TASK TO COMPLETE: Repeat the stretch of entries below from the line with "- Each team member" through the line with "- Each user". Include both ends and add nothing.

[Collected data]
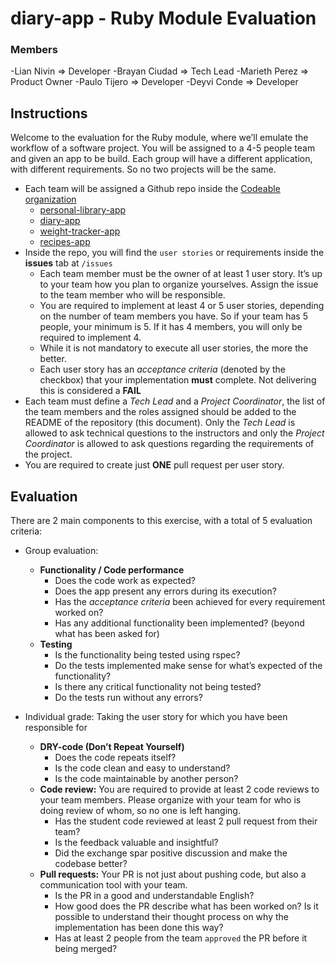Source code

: # diary-app - Ruby Module Evaluation

### Members

-Lian Nivin => Developer
-Brayan Ciudad => Tech Lead
-Marieth Perez => Product Owner
-Paulo Tijero => Developer
-Deyvi Conde => Developer

## Instructions

Welcome to the evaluation for the Ruby module, where we’ll emulate the workflow of a software project. You will be assigned to a 4-5 people team and given an app to be build. Each group will have a different application, with different requirements. So no two projects will be the same.

- Each team will be assigned a Github repo inside the [Codeable organization](https://github.com/codeableorg)
  - [personal-library-app](https://github.com/codeableorg/personal-library-app)
  - [diary-app](https://github.com/codeableorg/diary-app)
  - [weight-tracker-app](https://github.com/codeableorg/weight-tracker-app)
  - [recipes-app](https://github.com/codeableorg/recipes-app)
- Inside the repo, you will find the `user stories` or requirements inside the **issues** tab at `/issues`
  - Each team member must be the owner of at least 1 user story. It’s up to your team how you plan to organize yourselves. Assign the issue to the team member who will be responsible.
  - You are required to implement at least 4 or 5 user stories, depending on the number of team members you have. So if your team has 5 people, your minimum is 5. If it has 4 members, you will only be required to implement 4.
  - While it is not mandatory to execute all user stories, the more the better.
  - Each user story has an _acceptance criteria_ (denoted by the checkbox) that your implementation **must** complete. Not delivering this is considered a **FAIL**
- Each team must define a _Tech Lead_ and a _Project Coordinator_, the list of the team members and the roles assigned should be added to the README of the repository (this document). Only the _Tech Lead_ is allowed to ask technical questions to the instructors and only the _Project Coordinator_ is allowed to ask questions regarding the requirements of the project.
- You are required to create just **ONE** pull request per user story.

## Evaluation

There are 2 main components to this exercise, with a total of 5 evaluation criteria:

- Group evaluation:

  - **Functionality / Code performance**
    - Does the code work as expected?
    - Does the app present any errors during its execution?
    - Has the _acceptance criteria_ been achieved for every requirement worked on?
    - Has any additional functionality been implemented? (beyond what has been asked for)
  - **Testing**
    - Is the functionality being tested using rspec?
    - Do the tests implemented make sense for what’s expected of the functionality?
    - Is there any critical functionality not being tested?
    - Do the tests run without any errors?

- Individual grade: Taking the user story for which you have been responsible for
  - **DRY-code (Don’t Repeat Yourself)**
    - Does the code repeats itself?
    - Is the code clean and easy to understand?
    - Is the code maintainable by another person?
  - **Code review:** You are required to provide at least 2 code reviews to your team members. Please organize with your team for who is doing review of whom, so no one is left hanging.
    - Has the student code reviewed at least 2 pull request from their team?
    - Is the feedback valuable and insightful?
    - Did the exchange spar positive discussion and make the codebase better?
  - **Pull requests:** Your PR is not just about pushing code, but also a communication tool with your team.
    - Is the PR in a good and understandable English?
    - How good does the PR describe what has been worked on? Is it possible to understand their thought process on why the implementation has been done this way?
    - Has at least 2 people from the team `approved` the PR before it being merged?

SOLUTION FOR THIS EXERCISE:
  - Each team member must be the owner of at least 1 user story. It’s up to your team how you plan to organize yourselves. Assign the issue to the team member who will be responsible.
  - You are required to implement at least 4 or 5 user stories, depending on the number of team members you have. So if your team has 5 people, your minimum is 5. If it has 4 members, you will only be required to implement 4.
  - While it is not mandatory to execute all user stories, the more the better.
  - Each user story has an _acceptance criteria_ (denoted by the checkbox) that your implementation **must** complete. Not delivering this is considered a **FAIL**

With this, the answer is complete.